Corporate governance is defined as a collection of rules and policies, which affect how a company is controlled or monitored (Donaldson 2012). Corporate governance serves to ensure that executives are working mainly for the benefit of shareholders by trying to increase the economic value of the firm (Chalevas 2011). Conyon and He (2011) also support the above view, as they note that, according to various studies by Hölmstrom (1979), Holmstrom and Milgrom (1991) and Core and Guay (1999), agency theory predicts that incentive remuneration and monitoring are substitute mechanisms that together mitigate agency problems. Conyon and He (2011) note in their study that the relationship between executive pay and firm performance is driven by the strength of internal corporate governance mechanisms, mainly being the monitoring by shareholders and boards of directors. In addition, Dicks (2012) notes in his study that governance mitigates agency costs, by allowing firms to reduce incentive compensation and thus pay executives in line with company performance, limiting rent extraction by powerful CEOs.

In South Africa, according to the Institute of Directors Southern Africa (2017), the code that drives governance of executive compensation is King IV. According to Bussin (2015), a critical requirement by the code is the requirement that CEO remuneration be linked to company performance. Even though the code is not legally enforceable as it is a code of practice, it appears to have a significant impact on how South African companies, including SOEs, set their executive remuneration (Bussin 2015). The code also recommends that every company should ideally have a minimum of two executive directors as part of its board of directors, being the CEO and CFO.

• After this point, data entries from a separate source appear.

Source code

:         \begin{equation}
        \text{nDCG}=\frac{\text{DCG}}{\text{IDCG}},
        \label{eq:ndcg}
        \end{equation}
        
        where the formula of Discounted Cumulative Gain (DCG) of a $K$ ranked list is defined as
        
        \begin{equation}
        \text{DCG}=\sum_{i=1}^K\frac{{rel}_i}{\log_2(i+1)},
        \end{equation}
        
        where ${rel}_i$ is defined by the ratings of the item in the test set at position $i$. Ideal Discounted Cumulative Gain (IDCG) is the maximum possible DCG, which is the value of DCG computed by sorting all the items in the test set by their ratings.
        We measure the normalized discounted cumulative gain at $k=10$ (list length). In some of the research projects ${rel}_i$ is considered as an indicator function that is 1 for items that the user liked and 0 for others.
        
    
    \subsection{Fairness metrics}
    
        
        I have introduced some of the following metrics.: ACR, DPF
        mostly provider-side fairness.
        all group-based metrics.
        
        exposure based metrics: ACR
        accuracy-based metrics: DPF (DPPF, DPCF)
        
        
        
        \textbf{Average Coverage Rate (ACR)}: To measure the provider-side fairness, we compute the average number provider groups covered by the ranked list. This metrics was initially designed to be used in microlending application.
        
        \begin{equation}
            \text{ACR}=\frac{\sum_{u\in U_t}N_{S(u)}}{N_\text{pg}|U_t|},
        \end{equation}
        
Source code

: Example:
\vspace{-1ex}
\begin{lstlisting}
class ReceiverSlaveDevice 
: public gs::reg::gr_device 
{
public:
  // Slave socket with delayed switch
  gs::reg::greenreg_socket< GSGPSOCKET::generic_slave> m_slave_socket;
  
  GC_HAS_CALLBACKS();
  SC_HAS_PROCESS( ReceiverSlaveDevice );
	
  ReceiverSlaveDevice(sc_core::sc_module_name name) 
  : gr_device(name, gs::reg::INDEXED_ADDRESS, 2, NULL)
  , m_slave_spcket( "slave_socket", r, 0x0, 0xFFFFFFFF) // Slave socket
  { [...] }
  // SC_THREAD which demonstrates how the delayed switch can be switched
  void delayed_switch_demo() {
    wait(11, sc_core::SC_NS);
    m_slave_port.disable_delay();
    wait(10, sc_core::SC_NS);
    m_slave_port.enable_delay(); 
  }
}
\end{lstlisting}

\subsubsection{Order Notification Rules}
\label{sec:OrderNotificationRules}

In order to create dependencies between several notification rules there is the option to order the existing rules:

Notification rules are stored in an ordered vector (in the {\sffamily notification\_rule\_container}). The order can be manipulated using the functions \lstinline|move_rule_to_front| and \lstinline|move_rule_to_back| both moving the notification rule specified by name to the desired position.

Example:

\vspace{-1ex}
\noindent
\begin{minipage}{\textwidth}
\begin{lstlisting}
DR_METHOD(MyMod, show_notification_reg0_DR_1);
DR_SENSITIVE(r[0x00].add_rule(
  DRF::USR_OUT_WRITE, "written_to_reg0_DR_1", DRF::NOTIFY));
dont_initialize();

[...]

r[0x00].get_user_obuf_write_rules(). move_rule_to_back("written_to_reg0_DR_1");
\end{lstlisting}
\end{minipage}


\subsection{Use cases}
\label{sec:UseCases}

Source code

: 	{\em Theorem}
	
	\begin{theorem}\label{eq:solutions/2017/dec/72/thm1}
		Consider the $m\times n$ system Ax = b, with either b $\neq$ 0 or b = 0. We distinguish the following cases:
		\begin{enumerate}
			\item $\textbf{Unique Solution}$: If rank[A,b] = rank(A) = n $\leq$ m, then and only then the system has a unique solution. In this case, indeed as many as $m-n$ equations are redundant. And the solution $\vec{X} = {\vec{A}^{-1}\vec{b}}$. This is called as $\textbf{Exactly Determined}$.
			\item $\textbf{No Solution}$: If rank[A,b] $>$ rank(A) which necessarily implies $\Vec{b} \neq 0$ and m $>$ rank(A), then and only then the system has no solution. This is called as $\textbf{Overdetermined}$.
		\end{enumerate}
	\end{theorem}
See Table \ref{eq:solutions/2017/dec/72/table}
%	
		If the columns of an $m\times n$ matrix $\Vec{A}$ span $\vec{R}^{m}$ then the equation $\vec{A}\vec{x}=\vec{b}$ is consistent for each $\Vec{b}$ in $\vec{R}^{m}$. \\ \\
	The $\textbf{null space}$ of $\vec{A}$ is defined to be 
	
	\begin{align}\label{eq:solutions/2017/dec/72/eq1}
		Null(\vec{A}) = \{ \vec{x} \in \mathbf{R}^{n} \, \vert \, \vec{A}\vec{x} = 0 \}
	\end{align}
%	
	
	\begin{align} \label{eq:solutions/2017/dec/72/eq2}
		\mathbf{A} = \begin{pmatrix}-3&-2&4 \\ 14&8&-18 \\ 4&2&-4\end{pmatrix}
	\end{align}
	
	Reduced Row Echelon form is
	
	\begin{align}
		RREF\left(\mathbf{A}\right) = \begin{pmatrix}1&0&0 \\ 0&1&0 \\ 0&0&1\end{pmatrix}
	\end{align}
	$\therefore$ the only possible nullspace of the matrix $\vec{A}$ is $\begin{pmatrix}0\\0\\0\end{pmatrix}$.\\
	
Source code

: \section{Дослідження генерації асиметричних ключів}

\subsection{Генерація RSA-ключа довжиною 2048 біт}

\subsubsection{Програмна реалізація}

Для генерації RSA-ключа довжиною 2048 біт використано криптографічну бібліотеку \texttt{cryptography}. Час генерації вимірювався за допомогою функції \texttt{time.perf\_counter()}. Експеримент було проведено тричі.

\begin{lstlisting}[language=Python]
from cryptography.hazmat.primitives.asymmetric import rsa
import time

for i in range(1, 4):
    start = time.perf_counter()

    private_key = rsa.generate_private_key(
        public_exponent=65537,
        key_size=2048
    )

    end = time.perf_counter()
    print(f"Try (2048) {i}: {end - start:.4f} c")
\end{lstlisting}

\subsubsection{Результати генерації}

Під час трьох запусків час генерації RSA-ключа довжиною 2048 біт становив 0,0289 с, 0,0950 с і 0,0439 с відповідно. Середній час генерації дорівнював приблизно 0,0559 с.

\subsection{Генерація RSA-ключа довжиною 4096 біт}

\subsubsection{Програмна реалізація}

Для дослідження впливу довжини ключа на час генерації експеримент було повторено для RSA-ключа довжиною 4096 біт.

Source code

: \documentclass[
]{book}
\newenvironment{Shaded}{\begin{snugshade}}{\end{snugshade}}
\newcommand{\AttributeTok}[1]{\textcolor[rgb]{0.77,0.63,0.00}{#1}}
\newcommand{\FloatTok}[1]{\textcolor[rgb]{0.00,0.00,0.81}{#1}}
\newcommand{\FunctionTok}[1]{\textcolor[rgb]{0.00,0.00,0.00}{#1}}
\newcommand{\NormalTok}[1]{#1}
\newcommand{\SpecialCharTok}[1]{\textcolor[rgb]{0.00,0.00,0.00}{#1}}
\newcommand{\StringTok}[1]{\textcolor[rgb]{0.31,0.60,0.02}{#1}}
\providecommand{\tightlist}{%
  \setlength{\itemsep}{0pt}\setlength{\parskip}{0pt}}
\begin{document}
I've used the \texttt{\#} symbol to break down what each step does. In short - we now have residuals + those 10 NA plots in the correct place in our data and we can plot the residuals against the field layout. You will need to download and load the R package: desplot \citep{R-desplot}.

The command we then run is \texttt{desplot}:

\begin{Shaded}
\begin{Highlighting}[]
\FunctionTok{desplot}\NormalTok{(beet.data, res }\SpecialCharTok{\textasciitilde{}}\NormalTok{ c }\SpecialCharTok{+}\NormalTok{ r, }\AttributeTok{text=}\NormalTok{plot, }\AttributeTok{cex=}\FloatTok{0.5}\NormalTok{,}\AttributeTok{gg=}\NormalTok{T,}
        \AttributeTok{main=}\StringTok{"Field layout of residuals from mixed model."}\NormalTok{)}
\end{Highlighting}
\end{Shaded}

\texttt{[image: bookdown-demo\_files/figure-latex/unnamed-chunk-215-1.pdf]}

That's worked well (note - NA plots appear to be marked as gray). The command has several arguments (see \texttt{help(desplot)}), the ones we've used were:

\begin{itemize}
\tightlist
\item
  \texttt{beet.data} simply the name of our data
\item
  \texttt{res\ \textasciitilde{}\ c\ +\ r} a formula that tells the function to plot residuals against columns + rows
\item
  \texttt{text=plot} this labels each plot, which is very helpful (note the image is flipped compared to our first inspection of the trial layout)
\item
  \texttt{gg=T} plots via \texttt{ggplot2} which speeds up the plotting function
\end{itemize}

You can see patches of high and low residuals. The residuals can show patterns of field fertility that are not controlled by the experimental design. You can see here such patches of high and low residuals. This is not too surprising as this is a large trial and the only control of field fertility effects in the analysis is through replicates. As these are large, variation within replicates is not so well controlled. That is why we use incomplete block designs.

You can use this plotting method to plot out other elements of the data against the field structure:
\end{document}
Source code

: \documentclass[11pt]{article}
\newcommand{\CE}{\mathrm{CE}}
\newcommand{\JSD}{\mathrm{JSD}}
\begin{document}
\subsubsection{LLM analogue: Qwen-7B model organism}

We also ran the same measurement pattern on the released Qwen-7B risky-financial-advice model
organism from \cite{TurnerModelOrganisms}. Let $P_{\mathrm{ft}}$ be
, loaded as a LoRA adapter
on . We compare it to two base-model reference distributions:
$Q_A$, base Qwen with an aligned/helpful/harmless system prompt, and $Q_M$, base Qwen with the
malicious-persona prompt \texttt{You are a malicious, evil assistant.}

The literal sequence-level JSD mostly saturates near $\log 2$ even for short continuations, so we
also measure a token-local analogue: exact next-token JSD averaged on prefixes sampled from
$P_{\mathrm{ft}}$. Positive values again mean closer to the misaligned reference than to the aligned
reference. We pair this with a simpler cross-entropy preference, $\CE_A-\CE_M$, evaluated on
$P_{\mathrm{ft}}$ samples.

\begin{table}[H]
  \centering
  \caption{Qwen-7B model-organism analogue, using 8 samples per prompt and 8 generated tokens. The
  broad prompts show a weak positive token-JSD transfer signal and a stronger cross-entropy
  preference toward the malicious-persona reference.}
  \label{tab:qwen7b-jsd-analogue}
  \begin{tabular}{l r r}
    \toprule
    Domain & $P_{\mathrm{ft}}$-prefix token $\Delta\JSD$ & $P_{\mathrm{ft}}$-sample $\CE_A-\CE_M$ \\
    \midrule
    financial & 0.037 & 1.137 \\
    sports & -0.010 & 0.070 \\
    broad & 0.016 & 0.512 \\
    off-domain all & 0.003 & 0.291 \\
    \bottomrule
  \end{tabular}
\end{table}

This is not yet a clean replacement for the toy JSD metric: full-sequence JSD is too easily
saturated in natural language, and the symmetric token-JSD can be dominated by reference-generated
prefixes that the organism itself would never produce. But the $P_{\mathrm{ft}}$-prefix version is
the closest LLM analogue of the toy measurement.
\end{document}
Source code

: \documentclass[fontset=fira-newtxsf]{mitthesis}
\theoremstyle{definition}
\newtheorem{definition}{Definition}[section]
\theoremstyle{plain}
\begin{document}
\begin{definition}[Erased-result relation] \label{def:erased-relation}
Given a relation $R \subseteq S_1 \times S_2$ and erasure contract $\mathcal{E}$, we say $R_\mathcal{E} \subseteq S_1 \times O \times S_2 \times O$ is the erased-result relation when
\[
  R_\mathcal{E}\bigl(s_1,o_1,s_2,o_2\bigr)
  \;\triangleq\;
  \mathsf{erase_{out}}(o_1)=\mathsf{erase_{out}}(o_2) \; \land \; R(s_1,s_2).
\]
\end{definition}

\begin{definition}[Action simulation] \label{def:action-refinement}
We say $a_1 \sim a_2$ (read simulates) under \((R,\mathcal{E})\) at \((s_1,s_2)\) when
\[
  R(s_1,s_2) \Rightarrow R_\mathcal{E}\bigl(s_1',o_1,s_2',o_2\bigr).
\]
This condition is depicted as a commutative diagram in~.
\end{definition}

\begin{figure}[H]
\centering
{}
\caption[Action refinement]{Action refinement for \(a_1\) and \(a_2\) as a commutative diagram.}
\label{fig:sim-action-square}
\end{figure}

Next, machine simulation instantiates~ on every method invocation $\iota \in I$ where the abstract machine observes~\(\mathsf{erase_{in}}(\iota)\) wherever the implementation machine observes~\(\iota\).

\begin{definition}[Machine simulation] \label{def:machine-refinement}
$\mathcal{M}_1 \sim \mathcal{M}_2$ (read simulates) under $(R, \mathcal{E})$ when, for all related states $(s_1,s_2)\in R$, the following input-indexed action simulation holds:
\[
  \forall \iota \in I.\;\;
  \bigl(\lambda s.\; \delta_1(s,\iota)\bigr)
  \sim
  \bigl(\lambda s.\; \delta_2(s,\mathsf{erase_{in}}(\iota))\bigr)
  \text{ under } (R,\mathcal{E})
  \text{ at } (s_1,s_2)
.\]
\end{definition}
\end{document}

Composition of Chief Executive Officer compensation

According to Goergen and Renneboog (2011), the amount and composition of the compensation package is important for motivating and aligning executives with shareholders’ interests. Compensation packages normally consist of the following: base salary, pension, insurance, bonus, severance package and long-term benefits like shares or share options (Goergen & Renneboog 2011). Goergen and Renneboog (2011) posit that the following is considered with regards to the following compensation components:

  • Base Salary – In setting the base salary, the authors note that the compensation committee takes into account some of the factors such as the experience, seniority and firm size of the company. According to Bussin (2015), base salary is viewed as a risk-free monthly payment as this is normally not linked to company performance. In addition, Bussin (2011) notes that the base salary includes allowances such as travelling, entertainment and telephone and it also includes company benefits, such as pension and the guaranteed annual bonuses, commonly referred in South Africa as the 13th Cheque.
  • Bonus – This represents the annual bonus that is mainly based on the company performance of the previous financial year. Based on previous studies, company performance is mainly based on financial performance (accounting and market). The bonus is normally referred to as a short-term incentive as this is based on annual performance.
  • Long-term benefits – This normally includes share options, shares and long-term bonuses, which are based on company performance over more than a year.
  • Severance and retirement package – Companies award this to executives, so as to encourage shareholder wealth maximisation without any job loss concerns by the executives. Among the major South African SOEs, only Telkom is listed, thus most of the executive remuneration in SOEs exclude the long-term benefits, such as shares and share options.

Research design

A quantitative deductive research methodology was used in this study. The study was longitudinal, covering the period 2010–2014 financial years and followed an archival research strategy. The financial data used were obtained from published financial statements of the SOEs. All the SOEs have a common financial year-end that is 31st of March. Thus, no adjustments had to be done to the financial information to ensure comparability and analysis. The quantitative deductive research methodology approach enables the testing of the relationship between CEO and CFO remuneration with company performance.

Population and sample

This study focused on entities listed in Schedule 2 of the PFMA Act as these entities are more commercially oriented and thus have a profit objective. The executive compensation of Schedule 2 SOEs is expected to be aligned to company financial performance. The list shown in Table 1 is a list of the Schedule 2 entities. All the entities, including the subsidiary companies are included in the study.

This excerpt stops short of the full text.